Update: Bored. Looked at la4j. It's maven only but a quick makefile fixed that abhorrence. Anyway it's just a tiny bit slower in this case and surprisingly only single-threaded (for something which is `current', this really is surprising). It's using the same algorithm as "java copy col B" but it uses 2D java arrays for it's dense matrix and creates a garbage copy of every column during operation rather than re-using the array. It looks like a pretty nice little library apart from a few odd looking decisions like these, especially the custom serialisation mechanism, and lack of threading. But there's a lot more to a matrix library than a multiply.

FWIW I didn't bother to include it in the above but on the weekend I also tried a direct ByteBuffer as storage. It takes a bit longer than the array backend for hotspot to optimise but it's quite close to the array version once it has. Or actually a bit faster in the mt case, for some strange reason.

Sunday, 10 May 2015

faster faster loops

Given i haven't touched opencl for a while I thought i'd stop faffing about with threads and streams and see what this APU can do.

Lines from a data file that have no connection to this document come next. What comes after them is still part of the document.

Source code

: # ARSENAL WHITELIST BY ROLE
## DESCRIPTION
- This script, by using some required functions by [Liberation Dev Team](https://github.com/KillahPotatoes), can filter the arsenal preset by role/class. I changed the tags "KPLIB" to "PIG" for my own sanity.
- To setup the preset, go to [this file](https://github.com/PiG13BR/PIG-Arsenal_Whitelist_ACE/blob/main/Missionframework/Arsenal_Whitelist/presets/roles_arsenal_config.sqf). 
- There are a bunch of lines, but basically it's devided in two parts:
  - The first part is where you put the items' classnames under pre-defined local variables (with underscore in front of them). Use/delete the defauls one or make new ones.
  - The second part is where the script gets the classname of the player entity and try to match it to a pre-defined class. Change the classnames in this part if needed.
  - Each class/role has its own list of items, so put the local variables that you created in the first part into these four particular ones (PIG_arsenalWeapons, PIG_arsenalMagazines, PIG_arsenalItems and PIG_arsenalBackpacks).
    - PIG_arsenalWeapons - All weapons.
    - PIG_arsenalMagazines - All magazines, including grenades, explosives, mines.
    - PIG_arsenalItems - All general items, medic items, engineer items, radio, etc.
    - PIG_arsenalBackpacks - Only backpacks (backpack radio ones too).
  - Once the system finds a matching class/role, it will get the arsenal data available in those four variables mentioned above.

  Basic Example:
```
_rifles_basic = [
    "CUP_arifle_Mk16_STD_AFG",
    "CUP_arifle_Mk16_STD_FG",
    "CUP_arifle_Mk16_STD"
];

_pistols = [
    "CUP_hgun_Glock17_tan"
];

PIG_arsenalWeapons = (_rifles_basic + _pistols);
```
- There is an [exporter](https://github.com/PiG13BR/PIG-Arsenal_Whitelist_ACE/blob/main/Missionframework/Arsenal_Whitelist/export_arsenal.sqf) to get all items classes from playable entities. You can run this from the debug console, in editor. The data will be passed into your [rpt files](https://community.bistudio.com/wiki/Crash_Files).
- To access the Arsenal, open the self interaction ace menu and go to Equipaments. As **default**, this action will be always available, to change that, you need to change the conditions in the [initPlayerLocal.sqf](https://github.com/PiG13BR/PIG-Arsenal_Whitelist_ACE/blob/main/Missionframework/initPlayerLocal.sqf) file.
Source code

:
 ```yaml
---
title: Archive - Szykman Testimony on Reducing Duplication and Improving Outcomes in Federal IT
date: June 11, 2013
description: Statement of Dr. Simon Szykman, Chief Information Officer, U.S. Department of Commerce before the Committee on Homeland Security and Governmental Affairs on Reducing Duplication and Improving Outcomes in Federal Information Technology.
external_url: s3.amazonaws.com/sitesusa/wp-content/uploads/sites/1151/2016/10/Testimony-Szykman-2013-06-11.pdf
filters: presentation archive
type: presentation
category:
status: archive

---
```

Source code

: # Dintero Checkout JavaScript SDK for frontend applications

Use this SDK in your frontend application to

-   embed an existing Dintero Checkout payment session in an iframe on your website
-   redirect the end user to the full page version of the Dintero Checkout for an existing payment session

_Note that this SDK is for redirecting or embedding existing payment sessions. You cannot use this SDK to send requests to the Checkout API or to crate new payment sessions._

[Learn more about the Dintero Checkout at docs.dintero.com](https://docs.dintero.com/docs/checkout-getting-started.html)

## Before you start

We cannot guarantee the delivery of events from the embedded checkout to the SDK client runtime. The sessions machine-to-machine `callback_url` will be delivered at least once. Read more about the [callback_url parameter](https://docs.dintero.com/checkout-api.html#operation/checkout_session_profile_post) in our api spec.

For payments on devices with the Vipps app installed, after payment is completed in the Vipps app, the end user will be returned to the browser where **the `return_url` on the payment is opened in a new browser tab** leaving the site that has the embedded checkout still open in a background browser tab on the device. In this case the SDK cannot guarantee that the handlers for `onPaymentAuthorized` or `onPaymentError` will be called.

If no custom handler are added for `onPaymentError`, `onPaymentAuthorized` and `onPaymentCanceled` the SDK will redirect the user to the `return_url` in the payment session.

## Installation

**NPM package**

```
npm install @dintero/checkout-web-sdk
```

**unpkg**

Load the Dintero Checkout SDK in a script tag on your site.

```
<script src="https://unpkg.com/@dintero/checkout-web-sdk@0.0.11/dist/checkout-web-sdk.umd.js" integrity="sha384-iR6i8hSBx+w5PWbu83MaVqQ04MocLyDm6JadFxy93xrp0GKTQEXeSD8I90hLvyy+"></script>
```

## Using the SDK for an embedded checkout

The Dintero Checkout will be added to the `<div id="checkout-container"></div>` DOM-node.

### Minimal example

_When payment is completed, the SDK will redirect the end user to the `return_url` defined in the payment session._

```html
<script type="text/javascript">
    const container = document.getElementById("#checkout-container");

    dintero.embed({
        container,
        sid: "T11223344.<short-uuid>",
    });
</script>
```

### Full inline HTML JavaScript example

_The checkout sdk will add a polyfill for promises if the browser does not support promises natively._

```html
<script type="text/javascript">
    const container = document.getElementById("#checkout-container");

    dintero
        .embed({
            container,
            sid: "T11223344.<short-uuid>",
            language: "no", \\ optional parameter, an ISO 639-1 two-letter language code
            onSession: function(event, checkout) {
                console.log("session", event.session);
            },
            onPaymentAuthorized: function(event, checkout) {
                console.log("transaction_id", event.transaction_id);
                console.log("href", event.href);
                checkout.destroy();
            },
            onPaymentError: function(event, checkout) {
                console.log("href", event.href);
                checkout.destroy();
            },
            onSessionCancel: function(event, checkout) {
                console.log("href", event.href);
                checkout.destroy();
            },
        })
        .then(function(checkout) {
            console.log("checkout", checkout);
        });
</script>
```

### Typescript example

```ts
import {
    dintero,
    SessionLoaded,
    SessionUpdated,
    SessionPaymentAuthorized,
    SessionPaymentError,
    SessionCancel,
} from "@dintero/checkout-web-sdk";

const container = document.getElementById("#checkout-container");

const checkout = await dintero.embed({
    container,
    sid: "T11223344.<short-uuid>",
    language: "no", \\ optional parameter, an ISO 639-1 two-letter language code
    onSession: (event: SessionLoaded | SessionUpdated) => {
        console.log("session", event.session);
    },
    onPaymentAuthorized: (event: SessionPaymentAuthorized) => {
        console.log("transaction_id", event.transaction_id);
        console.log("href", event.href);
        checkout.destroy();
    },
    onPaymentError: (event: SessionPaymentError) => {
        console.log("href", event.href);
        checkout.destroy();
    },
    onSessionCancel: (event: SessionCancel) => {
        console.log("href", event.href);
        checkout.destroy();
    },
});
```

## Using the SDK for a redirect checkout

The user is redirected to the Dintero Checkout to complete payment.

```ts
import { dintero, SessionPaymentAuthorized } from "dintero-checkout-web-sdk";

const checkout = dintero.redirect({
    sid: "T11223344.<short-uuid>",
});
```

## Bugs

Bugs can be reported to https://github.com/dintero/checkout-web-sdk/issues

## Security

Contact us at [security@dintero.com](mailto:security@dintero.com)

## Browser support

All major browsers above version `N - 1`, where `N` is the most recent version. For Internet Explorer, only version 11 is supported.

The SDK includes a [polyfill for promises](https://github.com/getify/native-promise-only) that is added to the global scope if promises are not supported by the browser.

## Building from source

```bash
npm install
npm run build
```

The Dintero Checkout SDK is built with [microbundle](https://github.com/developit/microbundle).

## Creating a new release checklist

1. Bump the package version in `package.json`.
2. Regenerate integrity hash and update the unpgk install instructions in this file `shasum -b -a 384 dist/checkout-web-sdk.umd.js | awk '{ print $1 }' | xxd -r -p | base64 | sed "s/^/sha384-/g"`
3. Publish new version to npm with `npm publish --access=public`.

But I found a silly bug in zcl which rendered it broken so just mucked around playing with that and got nowhere with my original aim ...

I call a bunch of JNIEnv *A() functions, these take an array of jvalue's which should presumably be more efficient than walking a varargs list (if insignificantly so). But in an effort to clean up the way I was using it I broke it and hadn't gotten around to actually running anything until now. I will drop another zcl at some point but considering nobody's downloaded it i'm in no rush.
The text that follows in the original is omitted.